I agree with Dapale here on this. It’s definitely fitting for critical.

3 Likes

Now’s the time to make your game work with DataStores being down if they aren’t already so we know how to get around it :eyes:

3 Likes

I mean, in my case, if players’ data hasn’t loaded, they aren’t going to want to play anyway. I imagine that’s the same in most cases.

1 Like

Have fun paying lots of money a month for strong reliable databases, heh. I might start setting up a system for phantom forces to auto upload data if saves fail, then on rejoin, overwrite. Especially with datastores failing hard right now…

1 Like

I mean writing code around it so that your game doesn’t break if its DataStore reliant to start the game. Also can’t seem to get my DataStores to fail, in game and in studio test.

Removed ROBLOXCRITICAL tag.

@Dapale @Xan_TheDragon @RBX_Lua
Please keep in mind that ROBLOXCRITICAL is not subjective, a bug report needs to meet criteria to qualify as ROBLOXCRITICAL: https://devforum.roblox.com/t/please-read-before-posting-steps-to-report-a-bug/24388

(Note: “Data loss” does not include data losses from bad datastore code. Datastore failures are to be expected from time to time and code needs to handle these temporary failures gracefully. I just checked my own games and the error rates are far from 100%, so while very inconvenient, it’s not an insurmountable issue.)

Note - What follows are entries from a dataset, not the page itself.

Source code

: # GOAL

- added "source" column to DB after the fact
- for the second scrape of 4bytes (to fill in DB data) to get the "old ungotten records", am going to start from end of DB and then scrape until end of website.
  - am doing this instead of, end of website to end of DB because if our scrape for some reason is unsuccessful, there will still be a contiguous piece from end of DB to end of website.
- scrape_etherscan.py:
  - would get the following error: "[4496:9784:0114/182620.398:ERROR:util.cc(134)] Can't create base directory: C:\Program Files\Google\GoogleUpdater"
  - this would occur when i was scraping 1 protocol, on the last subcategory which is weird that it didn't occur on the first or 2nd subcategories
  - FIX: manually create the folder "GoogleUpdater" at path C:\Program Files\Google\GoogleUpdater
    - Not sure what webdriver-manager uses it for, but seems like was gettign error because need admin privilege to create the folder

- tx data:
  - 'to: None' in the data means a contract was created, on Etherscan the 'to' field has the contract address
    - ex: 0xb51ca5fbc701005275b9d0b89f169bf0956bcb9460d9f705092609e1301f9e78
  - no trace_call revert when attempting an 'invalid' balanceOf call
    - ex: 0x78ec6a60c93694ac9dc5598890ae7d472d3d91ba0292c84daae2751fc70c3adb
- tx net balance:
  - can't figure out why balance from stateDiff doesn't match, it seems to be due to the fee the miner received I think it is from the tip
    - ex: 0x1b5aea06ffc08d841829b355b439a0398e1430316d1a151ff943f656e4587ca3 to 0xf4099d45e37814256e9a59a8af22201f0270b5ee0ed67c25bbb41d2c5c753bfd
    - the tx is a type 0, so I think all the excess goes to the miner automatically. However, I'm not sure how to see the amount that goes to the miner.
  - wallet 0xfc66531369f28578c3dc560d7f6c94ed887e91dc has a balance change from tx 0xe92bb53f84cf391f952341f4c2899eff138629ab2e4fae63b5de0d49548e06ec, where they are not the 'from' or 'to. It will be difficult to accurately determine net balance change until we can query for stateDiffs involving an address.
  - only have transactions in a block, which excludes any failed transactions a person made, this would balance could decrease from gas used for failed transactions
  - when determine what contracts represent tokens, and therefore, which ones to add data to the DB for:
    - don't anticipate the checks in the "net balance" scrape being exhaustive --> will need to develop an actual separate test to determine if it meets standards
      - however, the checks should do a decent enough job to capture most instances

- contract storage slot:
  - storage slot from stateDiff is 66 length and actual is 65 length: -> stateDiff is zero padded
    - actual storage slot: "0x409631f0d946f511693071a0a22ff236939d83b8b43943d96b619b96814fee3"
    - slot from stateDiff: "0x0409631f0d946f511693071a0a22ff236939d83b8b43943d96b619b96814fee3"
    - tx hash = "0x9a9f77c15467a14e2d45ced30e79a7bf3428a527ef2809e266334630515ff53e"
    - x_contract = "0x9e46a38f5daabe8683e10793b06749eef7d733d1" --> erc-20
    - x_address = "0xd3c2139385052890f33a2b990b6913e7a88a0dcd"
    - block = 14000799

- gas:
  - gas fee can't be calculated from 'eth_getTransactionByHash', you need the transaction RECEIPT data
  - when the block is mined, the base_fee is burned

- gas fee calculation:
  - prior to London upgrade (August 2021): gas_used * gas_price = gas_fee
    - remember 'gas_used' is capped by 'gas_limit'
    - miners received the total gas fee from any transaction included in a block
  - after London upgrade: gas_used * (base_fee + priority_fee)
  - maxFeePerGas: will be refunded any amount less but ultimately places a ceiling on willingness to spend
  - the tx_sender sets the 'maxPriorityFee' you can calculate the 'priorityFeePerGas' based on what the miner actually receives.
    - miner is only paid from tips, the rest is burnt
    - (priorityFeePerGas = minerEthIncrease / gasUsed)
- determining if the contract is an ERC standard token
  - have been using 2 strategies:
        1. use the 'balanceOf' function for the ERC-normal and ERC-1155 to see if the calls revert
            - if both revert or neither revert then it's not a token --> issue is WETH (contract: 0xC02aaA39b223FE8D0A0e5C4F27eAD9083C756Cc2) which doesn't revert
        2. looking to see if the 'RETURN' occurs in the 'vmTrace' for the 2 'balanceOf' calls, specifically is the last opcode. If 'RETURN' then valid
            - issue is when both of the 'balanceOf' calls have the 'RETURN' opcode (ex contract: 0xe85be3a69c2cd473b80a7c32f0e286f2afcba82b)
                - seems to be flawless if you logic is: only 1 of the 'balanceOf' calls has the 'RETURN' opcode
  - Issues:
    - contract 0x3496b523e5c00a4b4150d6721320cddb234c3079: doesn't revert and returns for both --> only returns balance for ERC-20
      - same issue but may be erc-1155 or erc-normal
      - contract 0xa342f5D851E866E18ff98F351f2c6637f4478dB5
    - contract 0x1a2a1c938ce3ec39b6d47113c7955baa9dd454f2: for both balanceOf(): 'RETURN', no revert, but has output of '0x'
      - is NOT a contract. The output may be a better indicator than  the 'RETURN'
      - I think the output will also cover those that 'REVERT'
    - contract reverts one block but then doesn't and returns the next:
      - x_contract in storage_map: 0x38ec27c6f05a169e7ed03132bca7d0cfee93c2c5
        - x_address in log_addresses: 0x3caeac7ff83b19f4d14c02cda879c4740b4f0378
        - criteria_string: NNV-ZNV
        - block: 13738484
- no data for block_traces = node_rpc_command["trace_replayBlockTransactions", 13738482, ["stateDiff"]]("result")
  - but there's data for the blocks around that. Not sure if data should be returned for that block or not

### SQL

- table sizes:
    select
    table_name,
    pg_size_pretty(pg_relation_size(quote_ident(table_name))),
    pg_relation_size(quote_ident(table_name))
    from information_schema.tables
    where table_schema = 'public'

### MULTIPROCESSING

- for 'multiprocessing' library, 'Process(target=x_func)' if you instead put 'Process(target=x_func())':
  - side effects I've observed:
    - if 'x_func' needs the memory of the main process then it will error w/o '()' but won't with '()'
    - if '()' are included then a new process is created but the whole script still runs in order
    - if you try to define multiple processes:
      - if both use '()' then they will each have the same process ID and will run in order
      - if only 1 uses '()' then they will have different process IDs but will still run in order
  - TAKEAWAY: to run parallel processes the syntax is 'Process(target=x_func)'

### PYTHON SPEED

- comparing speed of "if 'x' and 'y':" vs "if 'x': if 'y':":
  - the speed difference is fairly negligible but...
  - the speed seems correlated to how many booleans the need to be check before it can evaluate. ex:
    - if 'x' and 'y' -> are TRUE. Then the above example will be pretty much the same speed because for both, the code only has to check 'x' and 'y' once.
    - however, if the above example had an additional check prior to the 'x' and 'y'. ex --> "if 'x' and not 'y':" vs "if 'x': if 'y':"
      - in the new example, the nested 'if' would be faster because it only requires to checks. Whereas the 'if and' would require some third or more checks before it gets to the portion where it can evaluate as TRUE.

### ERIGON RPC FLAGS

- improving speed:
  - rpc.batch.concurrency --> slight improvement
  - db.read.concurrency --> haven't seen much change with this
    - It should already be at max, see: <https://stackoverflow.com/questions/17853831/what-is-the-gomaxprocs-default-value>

The issue has been escalated.

Thank you for the report. Our engineering team is actively investigating this issue and we’ll follow up soon with more information.

4 Likes

Ohhhhh, this is why I’m getting tons of messages about lost data.

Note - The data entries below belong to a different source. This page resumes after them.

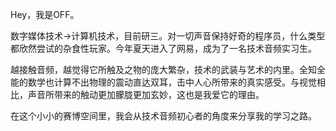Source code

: Hey，我是OFF。

数字媒体技术→计算机技术，目前研三。对一切声音保持好奇的程序员，什么类型都欣然尝试的杂食性玩家。今年夏天进入了网易，成为了一名技术音频实习生。

越接触音频，越觉得它所触及之物的庞大繁杂，技术的武装与艺术的内里。全知全能的数学也计算不出物理的震动直达双耳，击中人心所带来的真实感受。与视觉相比，声音所带来的触动更加朦胧更加玄妙，这也是我爱它的理由。

在这个小小的赛博空间里，我会从技术音频初心者的角度来分享我的学习之路。
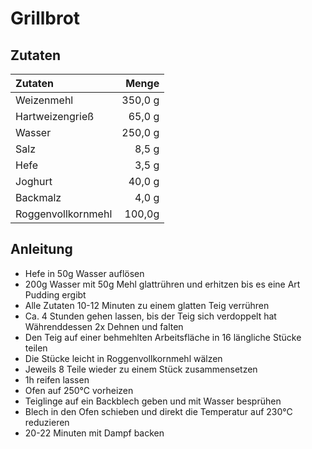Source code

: # Grillbrot

## Zutaten
| Zutaten | Menge |
| :--- | ---: |
| Weizenmehl | 350,0 g |
| Hartweizengrieß | 65,0 g |
| Wasser | 250,0 g |
| Salz | 8,5 g |
| Hefe | 3,5 g |
| Joghurt | 40,0 g |
| Backmalz | 4,0 g |
| Roggenvollkornmehl | 100,0g |

## Anleitung
- Hefe in 50g Wasser auflösen
- 200g Wasser mit 50g Mehl glattrühren und erhitzen bis es eine Art Pudding ergibt
- Alle Zutaten 10-12 Minuten zu einem glatten Teig verrühren
- Ca. 4 Stunden gehen lassen, bis der Teig sich verdoppelt hat Währenddessen 2x Dehnen und falten
- Den Teig auf einer behmehlten Arbeitsfläche in 16 längliche Stücke teilen
- Die Stücke leicht in Roggenvollkornmehl wälzen
- Jeweils 8 Teile wieder zu einem Stück zusammensetzen
- 1h reifen lassen
- Ofen auf 250°C vorheizen
- Teiglinge auf ein Backblech geben und mit Wasser besprühen
- Blech in den Ofen schieben und direkt die Temperatur auf 230°C reduzieren
- 20-22 Minuten mit Dampf backen
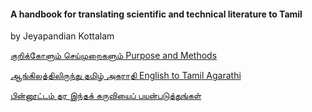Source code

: #### A handbook for translating scientific and technical literature to Tamil

by Jeyapandian Kottalam

[குறிக்கோளும் செய்முறைகளும் Purpose and Methods](Purpose-and-Methods.md)

[ஆங்கிலத்திலிருந்து தமிழ் அகராதி English to Tamil Agarathi](English-Tamil.md)

[பின்னூட்டம் தர இந்தக் கருவியைப் பயன்படுத்துங்கள்](Seeking-Feedback.md)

So, if something like this DOES happen and we need to notify easier, what do we do?

You file a bug report without a ROBLOXCRITICAL tag.

And we should assume that’s going to be seen instantly?

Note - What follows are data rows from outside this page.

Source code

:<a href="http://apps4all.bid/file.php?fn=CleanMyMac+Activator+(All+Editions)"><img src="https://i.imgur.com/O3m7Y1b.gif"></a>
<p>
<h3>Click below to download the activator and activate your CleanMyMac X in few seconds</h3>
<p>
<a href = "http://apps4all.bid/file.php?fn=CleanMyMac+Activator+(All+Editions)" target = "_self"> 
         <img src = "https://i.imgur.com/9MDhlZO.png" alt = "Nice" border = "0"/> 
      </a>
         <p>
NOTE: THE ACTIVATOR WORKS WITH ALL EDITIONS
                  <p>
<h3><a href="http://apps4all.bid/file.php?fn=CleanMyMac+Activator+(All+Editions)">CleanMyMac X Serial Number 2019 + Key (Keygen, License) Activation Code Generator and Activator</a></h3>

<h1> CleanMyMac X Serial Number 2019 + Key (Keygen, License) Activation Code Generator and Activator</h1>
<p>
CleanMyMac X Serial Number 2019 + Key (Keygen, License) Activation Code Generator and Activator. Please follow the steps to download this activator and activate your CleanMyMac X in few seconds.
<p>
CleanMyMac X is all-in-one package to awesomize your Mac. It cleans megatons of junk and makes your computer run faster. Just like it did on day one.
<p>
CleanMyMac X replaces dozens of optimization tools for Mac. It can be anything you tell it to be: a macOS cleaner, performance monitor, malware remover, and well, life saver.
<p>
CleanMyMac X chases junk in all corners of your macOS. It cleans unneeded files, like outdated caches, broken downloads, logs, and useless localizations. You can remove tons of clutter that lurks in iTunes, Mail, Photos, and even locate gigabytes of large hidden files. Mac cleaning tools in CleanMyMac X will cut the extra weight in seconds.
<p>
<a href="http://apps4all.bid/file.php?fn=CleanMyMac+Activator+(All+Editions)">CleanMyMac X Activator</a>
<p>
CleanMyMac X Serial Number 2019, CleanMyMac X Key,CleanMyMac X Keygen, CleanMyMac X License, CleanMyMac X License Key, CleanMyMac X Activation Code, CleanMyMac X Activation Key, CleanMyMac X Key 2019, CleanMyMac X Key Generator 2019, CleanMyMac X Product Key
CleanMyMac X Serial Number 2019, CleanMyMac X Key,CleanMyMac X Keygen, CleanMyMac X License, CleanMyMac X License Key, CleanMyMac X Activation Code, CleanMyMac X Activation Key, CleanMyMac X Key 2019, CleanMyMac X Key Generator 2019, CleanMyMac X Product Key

According to my data there is large-scale data store failure and players being forcibly removed from the game.

The best datastore code in the world won’t fix that

9 Likes

Operations has internal status trackers that will catch these issues faster than users report on them, so the bug report is really just additional comments on the issue.

1 Like

How many of those are after a final retry?

All of them? if I understand correctly, re-tries are handled “under the hood” and if an error happens then that is the final status.

edit: to clarify, these are datastore load errors, not save errors.

1 Like

Auto-retry isn’t enabled yet. Right now you should be retrying requests manually. If your game handles retries gracefully, partial outages like these shouldn’t have much impact aside from slightly longer request times as they’re retried. This includes both loading/saving data.

2 Likes

To add to my post above
The statistics I have are Per attempt in code to save.
I log each individual datastore SetAsync if its successful or failed, then log the errors as well.

Which within 30 minutes, had
87,630 successful
4,086 failures
(4.4%)

They attempt to save again and again until successful.

2 Likes

Something interesting to note:

Here are all the biggest datastore errors and how many times they have occured in the last four months total not including today:

And Here is the error occurring today:

This is not the same error that usually accompanies high-traffic outages. This is an anomaly

4 Likes

@BOF had some issues with this on twitter too, so this post is relevant to him as well

1 Like

The problem is that, at least in my limited experience, datastore errors are usually not “gracefully” distributed among servers. I don’t have concrete data but from anecdotal experience usually some servers are reasonably fine while others barely get any requests accepted.